|Monday, September 1, 2014

Facebook and Yahoo! in patent fight truce talks 

SAN FRANCISCO: Facebook and Yahoo! are in patent war truce talks that could end a legal battle between the companies, according to court documents available online Wednesday.

 

“The parties are currently engaged in settlement negotiations to resolve this dispute,” attorney Kevin Smith of the Yahoo! legal team said in a filing asking a federal court to allow the companies more time to negotiate.

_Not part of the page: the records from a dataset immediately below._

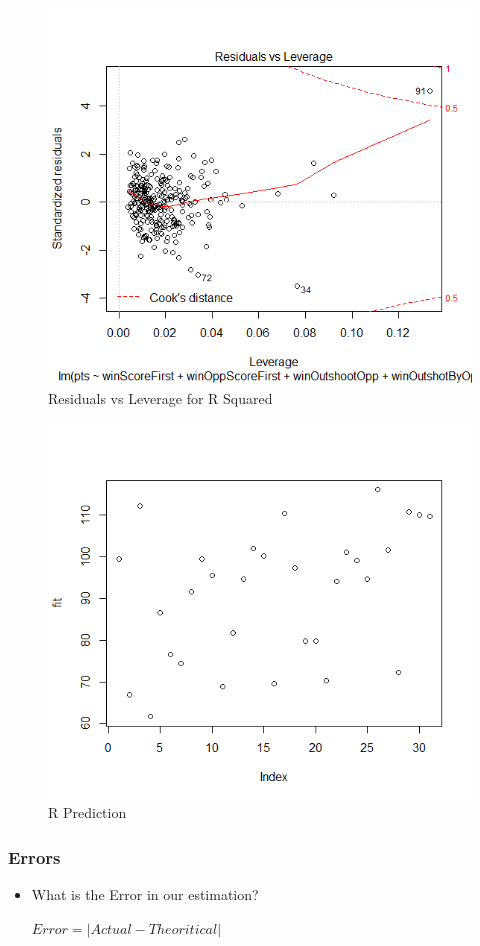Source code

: \documentclass{beamer}
\begin{document}
\begin{frame}
	\begin{figure}
		\centering
		\includegraphics[width=0.7\linewidth]{R4}
		\caption{Residuals vs Leverage for R Squared}
		\label{fig:Residuals vs Leverage for R Squared}
	\end{figure}
\end{frame}
\begin{frame}
	\begin{figure}
		\centering
		\includegraphics[width=0.7\linewidth]{"R Prediction"}
		\caption{R Prediction}
		\label{fig:R Prediction}
	\end{figure}	
\end{frame}
\begin{frame}
\frametitle{Errors}
	\begin{itemize}
		\item What is the Error in our estimation?
		\begin{center}
			$Error = |Actual - Theoritical|$
		\end{center}
	\end{itemize}
\end{frame}
\end{document}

“The parties believe that a further extension will facilitate settlement.”

 

In March, Yahoo! filed suit against Facebook in US District Court in San Francisco, accusing the social networking giant of infringing on 10 patents.

 

The Yahoo! suit accused Facebook of infringing on patents in areas including advertising, privacy and messaging and contended that Facebook’s growth “has been based in large part on Facebook’s use of Yahoo!’s patented technology.”

 

Yahoo! asked the court to order Facebook to halt its alleged patent-infringing activities and to assess unspecified damages. Facebook, which is based in the northern California city of Menlo Park, denied violating any valid Yahoo! patents.

 

Facebook went on to accuse Yahoo! of infringing on its patented technology in a broad array of products including online venues for news, games, cars, travel and photo-sharing service Flickr.

 

The fight between Yahoo! and Facebook heated up in April with the floundering Internet pioneer accusing the social network star of buying patents just to retaliate in court. Yahoo! also added a few more patents to the list of intellectual property it claims Facebook is abusing.

 

“We remain perplexed by Yahoo’s erratic actions,” a Facebook spokesman told AFP at the time.

 

“We disagree with these latest claims and we will continue to defend ourselves vigorously.”

 

Patent suits are a frequent occurrence among smartphone and tablet computer makers, and the world’s best known brands are ensnared in a complex web of legal claims, but such suits are relatively rare among social media companies.